Minimizing parameter passing overhead
To minimize the overhead of passing parameters to functions:
· Try to ensure that small functions take four or fewer arguments. These will not use
the stack for argument passing.
· If a function needs more than four arguments, try to ensure that it does a
significant amount of work, so that the cost of passing the stacked arguments is
outweighed.
· Pass pointers to structures instead of passing the structure itself.
· Put related arguments in a structure, and pass a pointer to the structure to
functions. This will reduce the number of parameters and increase readability.
· Minimize the number of long parameters, as these take two argument words.
This also applies to doubles if software floating-point is enabled.
· Avoid functions with a parameter that is passed partially in a register and partially
on the stack ( split-argument). This is not handled efficiently by the current
compilers: all register arguments are pushed on the stack.

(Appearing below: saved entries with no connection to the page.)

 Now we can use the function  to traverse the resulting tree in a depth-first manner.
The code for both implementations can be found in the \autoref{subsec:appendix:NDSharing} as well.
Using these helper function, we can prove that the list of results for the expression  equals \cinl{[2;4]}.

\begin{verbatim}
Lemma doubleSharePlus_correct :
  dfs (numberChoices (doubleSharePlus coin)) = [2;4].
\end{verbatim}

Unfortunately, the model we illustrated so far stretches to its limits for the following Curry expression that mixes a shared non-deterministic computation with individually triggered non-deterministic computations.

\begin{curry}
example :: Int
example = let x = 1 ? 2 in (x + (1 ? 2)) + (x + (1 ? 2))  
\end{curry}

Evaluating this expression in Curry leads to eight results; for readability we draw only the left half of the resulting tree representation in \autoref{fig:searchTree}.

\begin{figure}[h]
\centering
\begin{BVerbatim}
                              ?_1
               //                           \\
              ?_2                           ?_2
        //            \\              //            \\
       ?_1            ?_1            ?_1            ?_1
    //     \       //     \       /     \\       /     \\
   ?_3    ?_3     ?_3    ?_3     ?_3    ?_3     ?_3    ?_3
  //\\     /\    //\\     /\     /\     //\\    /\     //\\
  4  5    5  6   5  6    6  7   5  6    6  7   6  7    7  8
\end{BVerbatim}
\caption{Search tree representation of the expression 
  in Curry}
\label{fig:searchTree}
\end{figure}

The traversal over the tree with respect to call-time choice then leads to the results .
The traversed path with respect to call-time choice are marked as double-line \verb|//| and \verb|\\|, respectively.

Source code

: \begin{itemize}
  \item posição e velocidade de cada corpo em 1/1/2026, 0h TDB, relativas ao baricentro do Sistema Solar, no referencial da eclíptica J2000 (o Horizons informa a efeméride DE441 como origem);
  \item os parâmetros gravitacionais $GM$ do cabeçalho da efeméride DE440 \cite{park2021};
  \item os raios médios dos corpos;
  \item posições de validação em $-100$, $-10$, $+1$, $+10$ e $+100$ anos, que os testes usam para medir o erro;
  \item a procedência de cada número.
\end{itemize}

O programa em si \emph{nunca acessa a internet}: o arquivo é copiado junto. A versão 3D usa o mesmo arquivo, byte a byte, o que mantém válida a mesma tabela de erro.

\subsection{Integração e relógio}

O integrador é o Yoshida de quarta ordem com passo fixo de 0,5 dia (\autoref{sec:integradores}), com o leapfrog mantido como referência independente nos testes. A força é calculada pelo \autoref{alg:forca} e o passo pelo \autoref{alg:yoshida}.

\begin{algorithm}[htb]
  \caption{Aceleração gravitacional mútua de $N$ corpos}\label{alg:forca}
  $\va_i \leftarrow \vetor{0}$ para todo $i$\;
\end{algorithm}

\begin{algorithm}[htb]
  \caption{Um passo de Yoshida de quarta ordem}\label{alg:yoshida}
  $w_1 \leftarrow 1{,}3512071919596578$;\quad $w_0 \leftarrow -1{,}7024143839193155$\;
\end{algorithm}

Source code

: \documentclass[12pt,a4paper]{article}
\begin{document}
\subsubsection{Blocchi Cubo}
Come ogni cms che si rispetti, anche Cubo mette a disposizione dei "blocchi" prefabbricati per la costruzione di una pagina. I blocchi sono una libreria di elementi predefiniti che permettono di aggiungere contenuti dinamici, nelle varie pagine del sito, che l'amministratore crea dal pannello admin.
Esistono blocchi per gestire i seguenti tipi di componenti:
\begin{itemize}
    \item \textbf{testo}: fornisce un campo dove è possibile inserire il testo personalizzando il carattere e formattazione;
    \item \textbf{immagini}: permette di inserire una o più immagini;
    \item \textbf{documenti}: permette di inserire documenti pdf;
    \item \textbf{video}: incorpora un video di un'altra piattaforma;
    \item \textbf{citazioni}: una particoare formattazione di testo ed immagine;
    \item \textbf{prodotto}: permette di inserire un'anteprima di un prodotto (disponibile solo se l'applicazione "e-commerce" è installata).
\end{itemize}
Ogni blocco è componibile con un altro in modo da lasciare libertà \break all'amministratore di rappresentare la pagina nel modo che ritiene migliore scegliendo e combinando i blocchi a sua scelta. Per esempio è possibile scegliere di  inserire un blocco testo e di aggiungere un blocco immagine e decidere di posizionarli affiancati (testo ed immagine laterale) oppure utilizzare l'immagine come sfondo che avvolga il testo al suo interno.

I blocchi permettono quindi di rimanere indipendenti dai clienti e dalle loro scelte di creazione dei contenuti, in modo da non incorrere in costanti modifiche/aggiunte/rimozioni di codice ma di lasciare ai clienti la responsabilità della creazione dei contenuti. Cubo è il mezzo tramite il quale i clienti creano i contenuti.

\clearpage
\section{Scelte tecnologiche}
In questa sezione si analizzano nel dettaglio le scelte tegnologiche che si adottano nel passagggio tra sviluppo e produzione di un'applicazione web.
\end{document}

· Avoid functions with a variable number of parameters. Those functions
effectively pass all their arguments on the stack.
Leaf functions
A function which does not call any other functions is known as a leaf function. In many
applications, about half of all function calls made are to leaf functions. Leaf functions are
compiled very efficiently on every platform , as they often do not need to perform the usual saving and restoring of registers.
The cost of pushing some registers on entry and popping them on exit is very small compared to the cost of the useful work done by a leaf function that is complicated
enough to need more than four or five registers.

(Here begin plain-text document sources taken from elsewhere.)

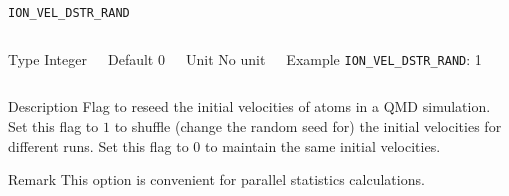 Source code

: \begin{frame}[allowframebreaks]{\texttt{ION\_VEL\_DSTR\_RAND}} \label{ION_VEL_DSTR_RAND}
\vspace*{-12pt}
\begin{columns}
\begin{block}{Type}
Integer
\end{block}

\begin{block}{Default}
0
\end{block}

\begin{block}{Unit}
No unit
\end{block}

\begin{block}{Example}
\texttt{ION\_VEL\_DSTR\_RAND}: 1
\end{block}
\end{columns}

\begin{block}{Description}
Flag to reseed the initial velocities of atoms in a QMD simulation. Set this flag to $1$ to shuffle (change the random seed for) the initial velocities for different runs. Set this flag to $0$ to maintain the same initial velocities.
\end{block}

\begin{block}{Remark}
This option is convenient for parallel statistics calculations.
\end{block}

\end{frame}



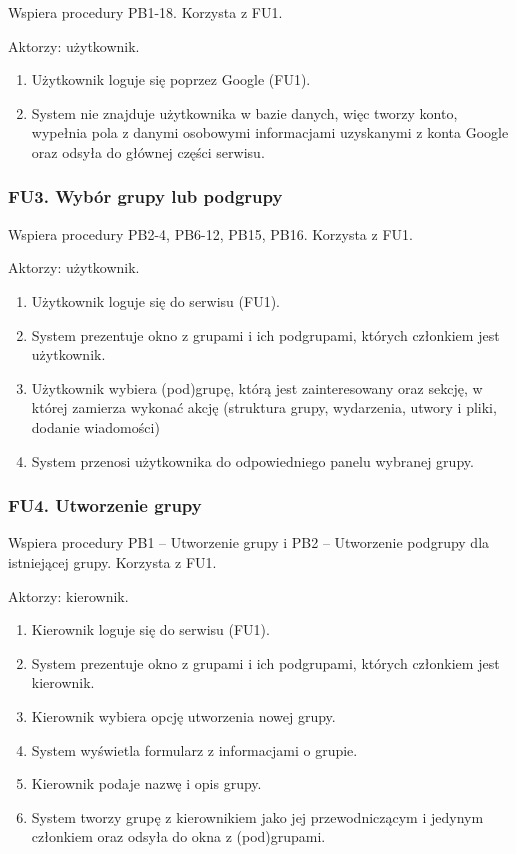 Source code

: \documentclass[11pt,a4paper]{article}
\renewcommand{\_}{\char`_}
\begin{document}
Wspiera procedury PB1-18. Korzysta z FU1.

Aktorzy: użytkownik.
\begin{enumerate}
    \item Użytkownik loguje się poprzez Google (FU1).
    \item System nie znajduje użytkownika w bazie danych, więc tworzy konto, wypełnia pola z danymi osobowymi informacjami uzyskanymi z konta Google oraz odsyła do głównej części serwisu.
\end{enumerate}

\subsubsection{FU3. Wybór grupy lub podgrupy}

Wspiera procedury PB2-4, PB6-12, PB15, PB16. Korzysta z FU1.

Aktorzy: użytkownik.
\begin{enumerate}
    \item Użytkownik loguje się do serwisu (FU1).
    \item System prezentuje okno z grupami i ich podgrupami, których członkiem jest użytkownik.
    \item Użytkownik wybiera (pod)grupę, którą jest zainteresowany oraz sekcję, w której zamierza wykonać akcję (struktura grupy, wydarzenia, utwory i pliki, dodanie wiadomości)
    \item System przenosi użytkownika do odpowiedniego panelu wybranej grupy.
\end{enumerate}

\subsubsection{FU4. Utworzenie grupy}

Wspiera procedury PB1 – Utworzenie grupy i PB2 – Utworzenie podgrupy dla istniejącej grupy. Korzysta z FU1.

Aktorzy: kierownik.
\begin{enumerate}
    \item Kierownik loguje się do serwisu (FU1).
    \item System prezentuje okno z grupami i ich podgrupami, których członkiem jest kierownik.
    \item Kierownik wybiera opcję utworzenia nowej grupy.
    \item System wyświetla formularz z informacjami o grupie.
    \item Kierownik podaje nazwę i opis grupy.
    \item System tworzy grupę z kierownikiem jako jej przewodniczącym i jedynym członkiem oraz odsyła do okna z (pod)grupami.
\end{enumerate}
\end{document}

If possible, we should try to arrange for frequently-called functions to be leaf functions.
The number of times a function is called can be determined by using the profiling facility
There are several ways to ensure that a function is compiled as a leaf function:
· Avoid calling other functions. This includes any operations which are converted to
calls to the C-library (such as division, or any floating-point operation when the
software floating-point library is used).
· Use __inline for small functions which are called from it (Inline functions discussed next).
Inline functions
Function inlining is disabled for all debugging options. Functions with the keyword __inline results in each call to an inline function being substituted by its body, instead of a normal call. This results in faster code, but it adversely affects code size, particularly if the inline function is large and used often.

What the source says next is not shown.